Queste regole valgono, in linea di principio, anche per le società a partecipazione pubblica. Qualsiasi governo, tuttavia, riserva un’attenzione particolare alle imprese che operano in alcuni settori economici ritenuti vitali per gli interessi dello Stato: difesa, telecomunicazioni, trasporti, energia. In Italia, l’attenzione per questi settori era in passato così elevata che lo Stato vi faceva operare, in monopolio o in regime di concorrenza (spesso comunque calmierata), società ed enti posti sotto il suo controllo, vigilate all’interno del più ampio sistema delle cosiddette partecipazioni statali. In questo modo il problema di scelte di soci e amministratori che fossero contrarie agli interessi statali neppure si poneva: lo Stato era l’imprenditore, o comunque lo controllava strettamente.

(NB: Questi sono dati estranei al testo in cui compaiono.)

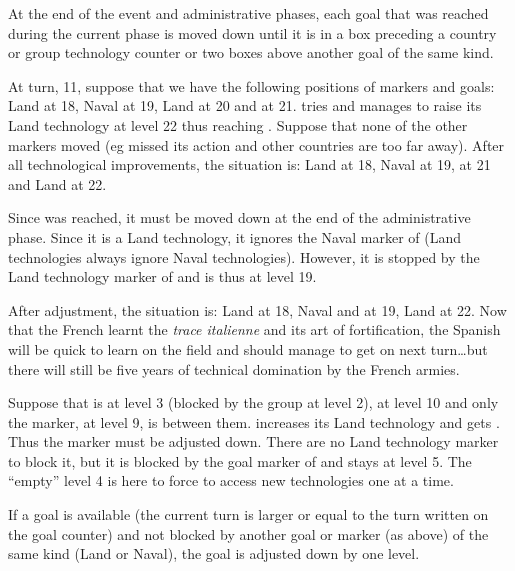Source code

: \label{chExpenses:Technology:Goals Adjustment}
At the end of the event and administrative phases, each goal that was reached
during the current phase is moved down until it is in a box preceding a
country or group technology counter or two boxes above another goal of the
same kind.

\begin{exemple}
  At turn, 11, suppose that we have the following positions of markers and
  goals: Land \SPA at 18, Naval \VEN at 19, Land \FRA at 20 and \TARQ at
  21. \FRA tries and manages to raise its Land technology at level 22 thus
  reaching \TARQ. Suppose that none of the other markers moved (eg \SPA missed
  its action and other countries are too far away). After all technological
  improvements, the situation is: Land \SPA at 18, Naval \VEN at 19, \TARQ at
  21 and Land \FRA at 22.

  Since \TARQ was reached, it must be moved down at the end of the
  administrative phase. Since it is a Land technology, it ignores the Naval
  marker of \VEN (Land technologies always ignore Naval
  technologies). However, it is stopped by the Land technology marker of \SPA
  and is thus at level 19.

  After adjustment, the situation is: Land \SPA at 18, Naval \VEN and \TARQ at
  19, Land \FRA at 22. Now that the French learnt the \emph{trace italienne}
  and its art of fortification, the Spanish will be quick to learn on the
  field and should manage to get \TARQ on next turn\ldots but there will still
  be five years of technical domination by the French armies.
\end{exemple}

\begin{exemple}
  Suppose that \TREN is at level 3 (blocked by the \ROTW group at level 2),
  \TARQ at level 10 and only the \RUS marker, at level 9, is between
  them. \RUS increases its Land technology and gets \TARQ. Thus the marker
  must be adjusted down. There are no Land technology marker to block it, but
  it is blocked by the goal marker of \TREN and stays at level 5. The
  ``empty'' level 4 is here to force \ROTW to access new technologies one at a
  time.
\end{exemple}

 If a goal is available (the current turn is larger or
equal to the turn written on the goal counter) and not blocked by another goal
or marker (as above) of the same kind (Land or Naval), the goal is adjusted
down by one level.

Quando negli anni Novanta il sistema delle partecipazioni statali è fallito (talvolta letteralmente: si pensi al disastro dell’Efim), e il bisogno di incassi da privatizzazioni si è fatto disperato, l’indirizzo politico è cambiato: le grandi società in mano pubblica sono state via via privatizzate, incluse quelle operanti nei settori giudicati strategici per gli interessi del paese. Lo Stato ha dunque dovuto cercare di tutelare gli stessi vitali interessi disponendo però solo di una partecipazione di minoranza, o addirittura avendo venduto tutte le proprie azioni.
Una missione apparentemente impossibile, se non fosse per uno strumento di cui nessun privato può disporre.

“Golden share” e poteri speciali

Già il codice civile del 1942 consentiva allo Stato e agli enti pubblici il diritto di nominare direttamente alcuni amministratori e sindaci. Ciò, tuttavia, non era sufficiente, e lo strumento che venne scelto nel 1994 fu quello di attribuire al governo (o in certi casi agli enti locali, su società di servizio pubblico quali trasporti ed energia operanti sul suo territorio) dei “poteri speciali” sulle società da privatizzare. (1) Nel loro complesso vengono definiti come “golden share” (“azione speciale”), ma non richiedono in realtà che lo Stato (o l’ente pubblico) sia effettivamente azionista (anche se di minoranza): si tratta infatti di prerogative pubbliche, che lo statuto delle società “a sovranità limitata” incorpora e riconosce.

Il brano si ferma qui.